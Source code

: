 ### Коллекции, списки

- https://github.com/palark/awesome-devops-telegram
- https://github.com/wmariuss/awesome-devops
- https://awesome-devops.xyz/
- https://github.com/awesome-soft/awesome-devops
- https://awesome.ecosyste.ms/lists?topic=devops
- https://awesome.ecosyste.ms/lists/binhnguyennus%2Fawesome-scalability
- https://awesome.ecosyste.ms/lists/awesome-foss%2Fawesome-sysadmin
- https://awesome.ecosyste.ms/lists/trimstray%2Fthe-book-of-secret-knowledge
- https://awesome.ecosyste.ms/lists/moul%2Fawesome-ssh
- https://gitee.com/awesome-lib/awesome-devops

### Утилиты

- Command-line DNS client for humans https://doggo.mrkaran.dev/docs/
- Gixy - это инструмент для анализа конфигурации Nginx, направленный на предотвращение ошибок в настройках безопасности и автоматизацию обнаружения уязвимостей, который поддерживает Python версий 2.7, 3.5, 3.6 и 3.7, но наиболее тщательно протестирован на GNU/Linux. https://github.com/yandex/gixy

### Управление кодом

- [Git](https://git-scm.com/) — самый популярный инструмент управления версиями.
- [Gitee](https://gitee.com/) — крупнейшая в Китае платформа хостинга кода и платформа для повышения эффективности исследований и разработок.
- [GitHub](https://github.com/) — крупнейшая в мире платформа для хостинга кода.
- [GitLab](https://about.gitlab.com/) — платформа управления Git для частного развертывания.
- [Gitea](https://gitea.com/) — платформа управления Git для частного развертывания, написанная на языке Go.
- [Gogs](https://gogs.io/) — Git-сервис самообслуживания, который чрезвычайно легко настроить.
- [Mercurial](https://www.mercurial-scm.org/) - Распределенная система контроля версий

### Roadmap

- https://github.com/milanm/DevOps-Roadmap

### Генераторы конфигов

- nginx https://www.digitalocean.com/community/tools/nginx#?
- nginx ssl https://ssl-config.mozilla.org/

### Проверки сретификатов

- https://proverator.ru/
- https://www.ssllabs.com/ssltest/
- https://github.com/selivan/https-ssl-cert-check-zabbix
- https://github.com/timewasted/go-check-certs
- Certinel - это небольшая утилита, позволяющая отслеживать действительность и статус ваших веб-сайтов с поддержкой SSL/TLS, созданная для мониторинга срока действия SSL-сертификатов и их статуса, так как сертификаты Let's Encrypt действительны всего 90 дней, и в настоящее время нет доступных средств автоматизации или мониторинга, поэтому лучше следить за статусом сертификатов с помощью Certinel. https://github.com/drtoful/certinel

———

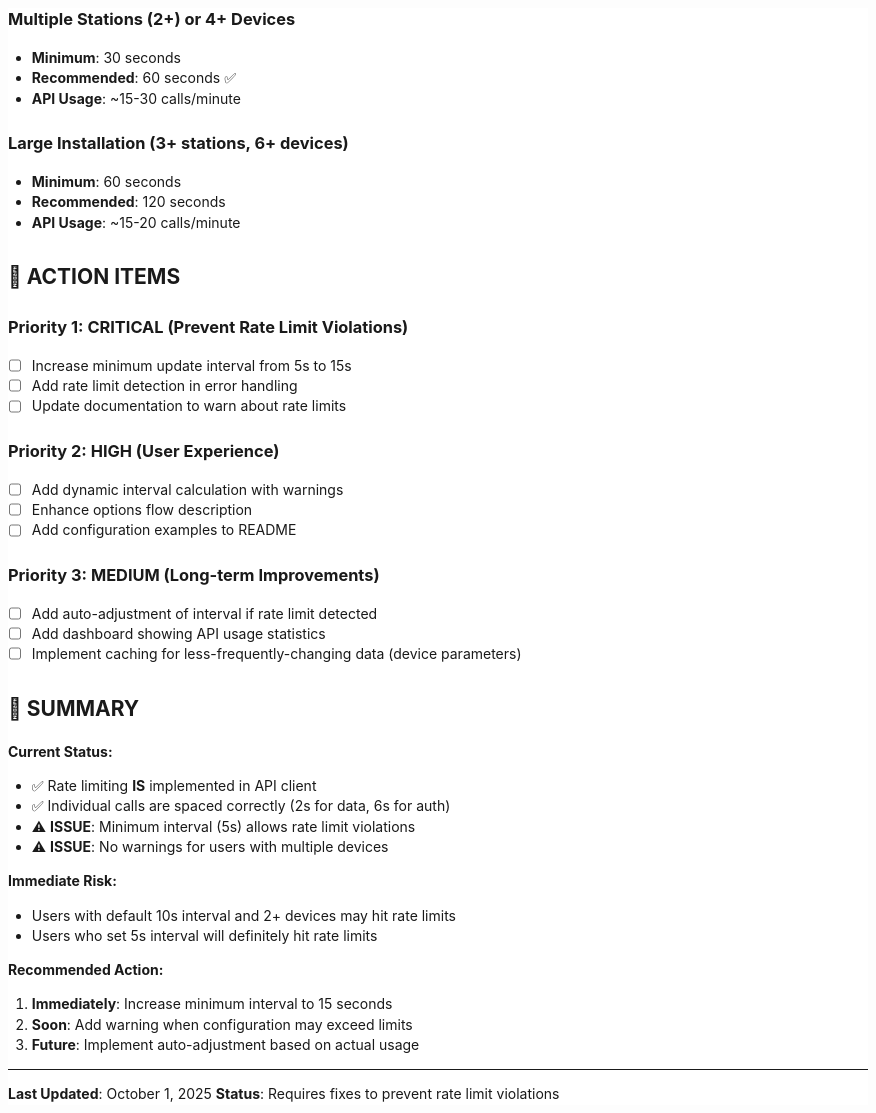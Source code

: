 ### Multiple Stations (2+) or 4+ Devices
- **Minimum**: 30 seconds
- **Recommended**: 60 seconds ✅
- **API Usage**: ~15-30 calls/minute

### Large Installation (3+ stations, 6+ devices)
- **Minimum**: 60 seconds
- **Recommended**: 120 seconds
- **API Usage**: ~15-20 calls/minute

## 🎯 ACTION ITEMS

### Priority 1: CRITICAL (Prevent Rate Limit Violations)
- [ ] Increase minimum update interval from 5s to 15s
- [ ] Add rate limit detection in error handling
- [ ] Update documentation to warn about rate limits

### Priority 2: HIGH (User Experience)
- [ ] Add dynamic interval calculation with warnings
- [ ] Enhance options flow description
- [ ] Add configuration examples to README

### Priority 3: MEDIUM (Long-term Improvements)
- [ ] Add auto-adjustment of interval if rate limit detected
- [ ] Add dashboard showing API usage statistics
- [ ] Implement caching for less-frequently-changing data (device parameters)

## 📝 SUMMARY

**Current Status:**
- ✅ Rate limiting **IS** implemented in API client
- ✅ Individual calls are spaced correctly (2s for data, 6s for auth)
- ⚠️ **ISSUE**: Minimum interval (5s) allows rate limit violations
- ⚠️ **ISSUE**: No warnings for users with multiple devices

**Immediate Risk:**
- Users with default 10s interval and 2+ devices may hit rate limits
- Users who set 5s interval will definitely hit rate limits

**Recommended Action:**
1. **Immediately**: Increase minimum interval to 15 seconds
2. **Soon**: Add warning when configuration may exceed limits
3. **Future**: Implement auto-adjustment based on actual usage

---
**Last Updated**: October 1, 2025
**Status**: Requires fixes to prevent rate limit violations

———

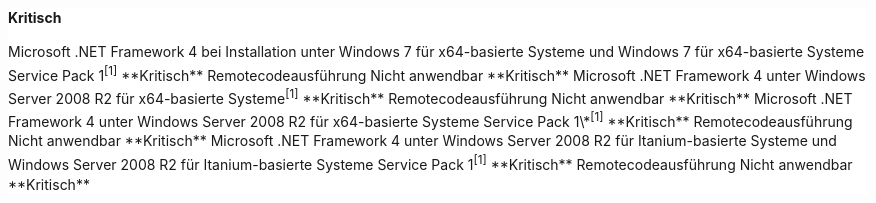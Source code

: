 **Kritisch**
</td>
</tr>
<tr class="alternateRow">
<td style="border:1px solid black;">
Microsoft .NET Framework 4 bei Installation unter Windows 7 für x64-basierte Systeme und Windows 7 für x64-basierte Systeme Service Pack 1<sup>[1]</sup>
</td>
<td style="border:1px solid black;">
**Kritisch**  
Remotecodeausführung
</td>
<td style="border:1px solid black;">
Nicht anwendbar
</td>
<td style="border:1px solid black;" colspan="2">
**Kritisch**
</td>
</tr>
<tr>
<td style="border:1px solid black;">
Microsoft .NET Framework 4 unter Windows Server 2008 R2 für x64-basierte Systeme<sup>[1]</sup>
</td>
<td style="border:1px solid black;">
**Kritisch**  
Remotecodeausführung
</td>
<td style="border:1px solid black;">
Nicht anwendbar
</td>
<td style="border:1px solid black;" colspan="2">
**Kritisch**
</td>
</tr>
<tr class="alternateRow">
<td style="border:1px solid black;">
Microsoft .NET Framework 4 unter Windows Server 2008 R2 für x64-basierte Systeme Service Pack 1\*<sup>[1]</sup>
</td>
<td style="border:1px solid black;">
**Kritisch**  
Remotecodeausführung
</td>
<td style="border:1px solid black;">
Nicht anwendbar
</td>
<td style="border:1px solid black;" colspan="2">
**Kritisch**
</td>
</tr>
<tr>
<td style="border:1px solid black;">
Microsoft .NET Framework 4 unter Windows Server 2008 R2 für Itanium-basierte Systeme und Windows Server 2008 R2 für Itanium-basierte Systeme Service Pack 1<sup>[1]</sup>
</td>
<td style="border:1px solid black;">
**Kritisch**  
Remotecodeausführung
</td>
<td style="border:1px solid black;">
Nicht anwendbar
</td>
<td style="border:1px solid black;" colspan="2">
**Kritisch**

———

Problem requirements: Using the entries shown above, reproduce verbatim the lines from the line bearing "### Проверки сретификатов" to the line bearing "- https://github.com/timewasted/go-check-certs", inclusive.

Your response:
### Проверки сретификатов

- https://proverator.ru/
- https://www.ssllabs.com/ssltest/
- https://github.com/selivan/https-ssl-cert-check-zabbix
- https://github.com/timewasted/go-check-certs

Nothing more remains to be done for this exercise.